▶ **EXERCISE GOAL**
Could you restate word for word every line from the one containing "This template should" to the end of the records, and nothing else?

══════════

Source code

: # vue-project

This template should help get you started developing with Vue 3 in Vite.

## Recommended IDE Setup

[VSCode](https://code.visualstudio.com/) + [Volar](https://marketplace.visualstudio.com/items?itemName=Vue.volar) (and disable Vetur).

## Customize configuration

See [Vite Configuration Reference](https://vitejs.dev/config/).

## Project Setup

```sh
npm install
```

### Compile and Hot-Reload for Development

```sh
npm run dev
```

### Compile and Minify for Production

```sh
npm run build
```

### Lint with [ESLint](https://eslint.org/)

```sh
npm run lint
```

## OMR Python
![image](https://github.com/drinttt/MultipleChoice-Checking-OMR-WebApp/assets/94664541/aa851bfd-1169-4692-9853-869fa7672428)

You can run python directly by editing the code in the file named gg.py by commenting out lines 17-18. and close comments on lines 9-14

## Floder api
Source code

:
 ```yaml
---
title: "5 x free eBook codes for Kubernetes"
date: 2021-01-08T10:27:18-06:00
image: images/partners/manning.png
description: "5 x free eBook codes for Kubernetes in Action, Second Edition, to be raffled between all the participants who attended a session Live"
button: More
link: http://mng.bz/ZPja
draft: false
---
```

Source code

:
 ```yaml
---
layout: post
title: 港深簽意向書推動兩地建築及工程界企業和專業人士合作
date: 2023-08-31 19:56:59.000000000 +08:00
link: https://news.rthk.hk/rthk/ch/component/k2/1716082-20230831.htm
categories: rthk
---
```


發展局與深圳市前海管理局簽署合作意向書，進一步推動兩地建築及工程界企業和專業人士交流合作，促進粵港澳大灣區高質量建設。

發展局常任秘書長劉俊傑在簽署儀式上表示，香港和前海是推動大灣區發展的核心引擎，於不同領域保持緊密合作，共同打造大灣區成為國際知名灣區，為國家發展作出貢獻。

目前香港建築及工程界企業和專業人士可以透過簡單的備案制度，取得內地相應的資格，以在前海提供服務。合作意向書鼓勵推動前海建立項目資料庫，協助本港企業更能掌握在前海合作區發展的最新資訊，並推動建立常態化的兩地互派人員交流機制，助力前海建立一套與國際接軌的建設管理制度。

══════════

▶ **SOLUTION BELOW**
This template should help get you started developing with Vue 3 in Vite.

## Recommended IDE Setup

[VSCode](https://code.visualstudio.com/) + [Volar](https://marketplace.visualstudio.com/items?itemName=Vue.volar) (and disable Vetur).

## Customize configuration

See [Vite Configuration Reference](https://vitejs.dev/config/).

## Project Setup

```sh
npm install
```

### Compile and Hot-Reload for Development

```sh
npm run dev
```

### Compile and Minify for Production

```sh
npm run build
```

### Lint with [ESLint](https://eslint.org/)

```sh
npm run lint
```

## OMR Python
![image](https://github.com/drinttt/MultipleChoice-Checking-OMR-WebApp/assets/94664541/aa851bfd-1169-4692-9853-869fa7672428)

You can run python directly by editing the code in the file named gg.py by commenting out lines 17-18. and close comments on lines 9-14

## Floder api
Source code

:
 ```yaml
---
title: "5 x free eBook codes for Kubernetes"
date: 2021-01-08T10:27:18-06:00
image: images/partners/manning.png
description: "5 x free eBook codes for Kubernetes in Action, Second Edition, to be raffled between all the participants who attended a session Live"
button: More
link: http://mng.bz/ZPja
draft: false
---
```

Source code

:
 ```yaml
---
layout: post
title: 港深簽意向書推動兩地建築及工程界企業和專業人士合作
date: 2023-08-31 19:56:59.000000000 +08:00
link: https://news.rthk.hk/rthk/ch/component/k2/1716082-20230831.htm
categories: rthk
---
```


發展局與深圳市前海管理局簽署合作意向書，進一步推動兩地建築及工程界企業和專業人士交流合作，促進粵港澳大灣區高質量建設。

發展局常任秘書長劉俊傑在簽署儀式上表示，香港和前海是推動大灣區發展的核心引擎，於不同領域保持緊密合作，共同打造大灣區成為國際知名灣區，為國家發展作出貢獻。

目前香港建築及工程界企業和專業人士可以透過簡單的備案制度，取得內地相應的資格，以在前海提供服務。合作意向書鼓勵推動前海建立項目資料庫，協助本港企業更能掌握在前海合作區發展的最新資訊，並推動建立常態化的兩地互派人員交流機制，助力前海建立一套與國際接軌的建設管理制度。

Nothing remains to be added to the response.